I don't need anymore. The rule of a book that starts off like this is that any teen who refuses to believe their parent is dead is right. The rest of the book will concern the main character on a journey of discovery that will prove them right. Not having friends means she'll make some along the way (including a romantic interest) and will solve the mystery on her own. Naturally there will be obstacles along the way, including those close to her she is supposed to trust. Happy ending all around, and nothing will ever be the same again.

As proof, I jump from the first five pages to the last chapter, in this case the last three pages. Mystery is wrapping up. Kisses, and the promise of many more, from a boy named Quinn. Almost obligatory Shakespeare reference to Romeo and Juliet. Mother is safe in Chile.
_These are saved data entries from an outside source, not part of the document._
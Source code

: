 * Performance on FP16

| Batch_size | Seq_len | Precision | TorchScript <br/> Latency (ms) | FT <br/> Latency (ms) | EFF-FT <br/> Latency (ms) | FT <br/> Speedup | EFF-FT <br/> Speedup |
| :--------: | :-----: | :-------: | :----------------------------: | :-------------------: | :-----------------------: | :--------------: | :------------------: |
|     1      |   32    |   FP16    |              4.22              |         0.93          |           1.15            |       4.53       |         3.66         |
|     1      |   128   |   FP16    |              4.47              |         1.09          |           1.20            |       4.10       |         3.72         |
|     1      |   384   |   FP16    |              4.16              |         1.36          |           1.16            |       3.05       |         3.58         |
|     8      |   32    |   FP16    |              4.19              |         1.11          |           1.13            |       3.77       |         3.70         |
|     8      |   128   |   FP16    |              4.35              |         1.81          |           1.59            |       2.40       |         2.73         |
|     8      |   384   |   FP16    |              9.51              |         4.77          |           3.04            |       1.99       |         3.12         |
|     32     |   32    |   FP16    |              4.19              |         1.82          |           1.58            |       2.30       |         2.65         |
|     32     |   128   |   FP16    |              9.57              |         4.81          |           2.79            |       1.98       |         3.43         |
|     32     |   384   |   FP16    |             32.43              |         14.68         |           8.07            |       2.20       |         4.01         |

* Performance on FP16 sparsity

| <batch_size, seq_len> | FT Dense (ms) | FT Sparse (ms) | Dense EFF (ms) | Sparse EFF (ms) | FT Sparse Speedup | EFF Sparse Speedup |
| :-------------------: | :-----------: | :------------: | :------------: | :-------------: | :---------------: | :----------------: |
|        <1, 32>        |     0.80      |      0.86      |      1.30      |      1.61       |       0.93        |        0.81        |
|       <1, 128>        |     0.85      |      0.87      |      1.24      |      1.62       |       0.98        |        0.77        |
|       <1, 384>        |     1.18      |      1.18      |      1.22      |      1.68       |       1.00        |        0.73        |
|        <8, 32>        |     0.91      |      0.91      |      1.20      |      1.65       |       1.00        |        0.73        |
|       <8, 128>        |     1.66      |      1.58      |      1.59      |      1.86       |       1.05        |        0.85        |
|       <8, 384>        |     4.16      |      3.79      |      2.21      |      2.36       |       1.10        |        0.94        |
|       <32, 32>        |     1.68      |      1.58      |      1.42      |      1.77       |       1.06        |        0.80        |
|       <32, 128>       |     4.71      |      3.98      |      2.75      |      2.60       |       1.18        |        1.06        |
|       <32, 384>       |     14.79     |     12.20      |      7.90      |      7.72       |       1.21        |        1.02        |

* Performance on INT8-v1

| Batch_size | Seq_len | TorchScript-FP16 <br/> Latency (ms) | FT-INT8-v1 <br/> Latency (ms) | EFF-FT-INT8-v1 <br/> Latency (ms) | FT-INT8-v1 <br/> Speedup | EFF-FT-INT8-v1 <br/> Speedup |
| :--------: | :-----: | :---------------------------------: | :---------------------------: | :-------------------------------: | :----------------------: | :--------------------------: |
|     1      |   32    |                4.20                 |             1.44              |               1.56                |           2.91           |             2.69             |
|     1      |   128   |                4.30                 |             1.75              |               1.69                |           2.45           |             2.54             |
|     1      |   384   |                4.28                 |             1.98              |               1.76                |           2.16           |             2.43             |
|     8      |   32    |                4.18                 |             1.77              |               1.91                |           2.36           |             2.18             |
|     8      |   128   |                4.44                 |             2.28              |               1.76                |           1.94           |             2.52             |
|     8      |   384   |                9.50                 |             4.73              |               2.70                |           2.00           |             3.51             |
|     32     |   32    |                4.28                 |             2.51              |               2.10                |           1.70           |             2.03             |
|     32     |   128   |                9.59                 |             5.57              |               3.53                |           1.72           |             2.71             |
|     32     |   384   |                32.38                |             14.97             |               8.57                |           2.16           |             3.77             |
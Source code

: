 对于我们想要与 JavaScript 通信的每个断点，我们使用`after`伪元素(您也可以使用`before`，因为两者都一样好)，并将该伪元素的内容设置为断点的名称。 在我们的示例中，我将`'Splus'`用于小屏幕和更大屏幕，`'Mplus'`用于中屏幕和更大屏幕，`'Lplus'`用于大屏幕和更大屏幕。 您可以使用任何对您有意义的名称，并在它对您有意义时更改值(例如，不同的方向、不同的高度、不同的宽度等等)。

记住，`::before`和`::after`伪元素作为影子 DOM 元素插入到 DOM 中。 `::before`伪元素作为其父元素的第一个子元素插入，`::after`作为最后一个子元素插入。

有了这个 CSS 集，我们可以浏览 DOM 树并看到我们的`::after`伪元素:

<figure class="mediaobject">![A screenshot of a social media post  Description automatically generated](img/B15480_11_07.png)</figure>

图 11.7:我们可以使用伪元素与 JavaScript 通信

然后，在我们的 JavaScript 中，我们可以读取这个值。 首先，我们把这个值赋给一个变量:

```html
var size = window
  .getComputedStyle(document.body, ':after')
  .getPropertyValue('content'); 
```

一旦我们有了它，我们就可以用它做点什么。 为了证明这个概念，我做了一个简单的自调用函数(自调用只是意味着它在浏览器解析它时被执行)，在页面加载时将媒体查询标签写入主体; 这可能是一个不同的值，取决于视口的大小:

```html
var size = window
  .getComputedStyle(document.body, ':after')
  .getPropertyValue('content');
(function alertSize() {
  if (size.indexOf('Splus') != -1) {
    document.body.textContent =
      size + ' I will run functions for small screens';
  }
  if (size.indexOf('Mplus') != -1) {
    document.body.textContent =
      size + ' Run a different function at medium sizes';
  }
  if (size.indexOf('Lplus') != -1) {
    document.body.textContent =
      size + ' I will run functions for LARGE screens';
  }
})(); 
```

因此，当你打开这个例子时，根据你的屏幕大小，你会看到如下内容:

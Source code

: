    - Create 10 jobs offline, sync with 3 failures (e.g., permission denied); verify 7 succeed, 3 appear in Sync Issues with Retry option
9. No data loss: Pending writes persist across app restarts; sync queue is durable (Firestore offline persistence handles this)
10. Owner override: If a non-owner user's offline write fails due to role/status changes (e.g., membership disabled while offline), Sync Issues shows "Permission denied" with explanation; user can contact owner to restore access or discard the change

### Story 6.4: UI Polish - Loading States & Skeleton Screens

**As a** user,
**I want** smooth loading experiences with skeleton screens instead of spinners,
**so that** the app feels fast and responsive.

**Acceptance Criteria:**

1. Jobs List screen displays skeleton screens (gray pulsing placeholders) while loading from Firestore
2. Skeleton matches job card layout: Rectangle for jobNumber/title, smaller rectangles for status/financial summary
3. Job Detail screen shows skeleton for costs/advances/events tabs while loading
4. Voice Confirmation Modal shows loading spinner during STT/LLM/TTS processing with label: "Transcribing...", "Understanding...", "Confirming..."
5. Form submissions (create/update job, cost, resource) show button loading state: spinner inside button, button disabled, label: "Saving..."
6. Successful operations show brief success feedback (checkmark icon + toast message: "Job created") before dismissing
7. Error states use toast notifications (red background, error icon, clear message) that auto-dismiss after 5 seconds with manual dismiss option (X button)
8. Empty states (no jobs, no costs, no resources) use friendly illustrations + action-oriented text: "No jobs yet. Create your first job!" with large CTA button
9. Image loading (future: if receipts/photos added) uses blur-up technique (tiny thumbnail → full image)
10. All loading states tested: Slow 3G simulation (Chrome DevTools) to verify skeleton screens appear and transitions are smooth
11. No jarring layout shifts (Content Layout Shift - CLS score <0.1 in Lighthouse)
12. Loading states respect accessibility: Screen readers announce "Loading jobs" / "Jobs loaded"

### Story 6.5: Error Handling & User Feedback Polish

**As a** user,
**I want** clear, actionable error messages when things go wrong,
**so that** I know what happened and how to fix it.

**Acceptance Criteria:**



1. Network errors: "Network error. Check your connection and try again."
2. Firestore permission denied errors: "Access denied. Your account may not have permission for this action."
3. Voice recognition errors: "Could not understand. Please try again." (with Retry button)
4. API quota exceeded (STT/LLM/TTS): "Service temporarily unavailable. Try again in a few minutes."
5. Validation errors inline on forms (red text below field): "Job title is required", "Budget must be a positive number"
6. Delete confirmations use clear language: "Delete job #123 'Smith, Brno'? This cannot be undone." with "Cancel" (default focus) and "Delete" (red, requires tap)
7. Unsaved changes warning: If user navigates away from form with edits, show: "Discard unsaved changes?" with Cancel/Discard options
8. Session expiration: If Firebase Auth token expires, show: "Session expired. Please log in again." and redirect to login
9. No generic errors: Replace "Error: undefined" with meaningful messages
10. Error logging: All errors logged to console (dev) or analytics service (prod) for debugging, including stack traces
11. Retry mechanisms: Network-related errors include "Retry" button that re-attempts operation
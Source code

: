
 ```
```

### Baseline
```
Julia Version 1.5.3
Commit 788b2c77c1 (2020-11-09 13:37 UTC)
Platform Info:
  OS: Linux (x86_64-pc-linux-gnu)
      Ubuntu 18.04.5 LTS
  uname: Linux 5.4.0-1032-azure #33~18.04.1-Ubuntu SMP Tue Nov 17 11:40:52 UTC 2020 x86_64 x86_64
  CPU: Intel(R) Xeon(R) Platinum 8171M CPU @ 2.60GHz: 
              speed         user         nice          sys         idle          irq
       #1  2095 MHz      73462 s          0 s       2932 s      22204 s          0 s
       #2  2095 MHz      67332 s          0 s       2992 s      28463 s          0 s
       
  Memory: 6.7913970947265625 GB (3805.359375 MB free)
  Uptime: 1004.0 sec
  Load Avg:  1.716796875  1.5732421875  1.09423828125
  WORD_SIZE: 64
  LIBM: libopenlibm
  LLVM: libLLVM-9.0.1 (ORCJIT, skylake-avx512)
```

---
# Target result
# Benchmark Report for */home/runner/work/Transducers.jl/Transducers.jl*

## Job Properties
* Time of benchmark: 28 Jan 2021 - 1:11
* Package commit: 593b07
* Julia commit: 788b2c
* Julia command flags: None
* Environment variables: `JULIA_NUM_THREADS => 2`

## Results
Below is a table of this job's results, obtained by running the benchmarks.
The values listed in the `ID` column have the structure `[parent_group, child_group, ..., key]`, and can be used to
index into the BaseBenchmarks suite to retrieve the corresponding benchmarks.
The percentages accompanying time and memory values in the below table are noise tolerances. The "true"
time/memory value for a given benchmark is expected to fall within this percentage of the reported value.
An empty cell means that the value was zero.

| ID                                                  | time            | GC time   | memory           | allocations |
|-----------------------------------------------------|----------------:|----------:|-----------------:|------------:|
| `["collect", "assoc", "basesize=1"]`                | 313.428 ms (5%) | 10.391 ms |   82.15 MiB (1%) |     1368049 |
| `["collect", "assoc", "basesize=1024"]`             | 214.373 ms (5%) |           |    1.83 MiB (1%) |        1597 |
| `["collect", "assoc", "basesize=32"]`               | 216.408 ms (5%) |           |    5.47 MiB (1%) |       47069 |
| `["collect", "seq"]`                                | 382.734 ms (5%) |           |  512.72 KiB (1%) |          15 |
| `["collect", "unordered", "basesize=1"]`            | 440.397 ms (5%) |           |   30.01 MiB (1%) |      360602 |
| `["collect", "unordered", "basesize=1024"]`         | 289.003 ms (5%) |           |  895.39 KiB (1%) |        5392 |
Trio of bad guys mentioned, indicating conspiracy, including aforementioned person who helped run her mother's company. And the story ends at the point where Delia can finally take a breath and recap it for the reader.

I don't care about this character before her mother disappears, I don't know the mother enough to care about her disappearance, and so I don't care enough to read everything between those opening pages and the last paragraph. I don't necessarily believe you need to go deep with character development before you can launch an adventure story, or a mystery, but you must engage the reader, you must give them something they can latch onto, something they can care about that will make them want to know what is going on in those 238 other pages in between. Unless, of course, you're writing formula for teens accustomed to artificial television drams with the attention span of a noodle.

Personally, I think teens deserve more respect from their reading material than that.

Did I get it right? In hunting down a cover image I landed on Scholastic's page for the book and missed only one element:

But Delia's still sent to New York to live with her two aunts - a downtown bohemian and an uptown ice queen.

And in case that's not bad enough, she also has to deal with a snooty new school and trying not to fall for the wrong guy.


Okay, I should have seen that: fish out of water, something to compare against a cardboard cutout of Silicon Valley. Other then that, I could have written the blurb for this book without having read it.

Sad, really. The book comes out in July.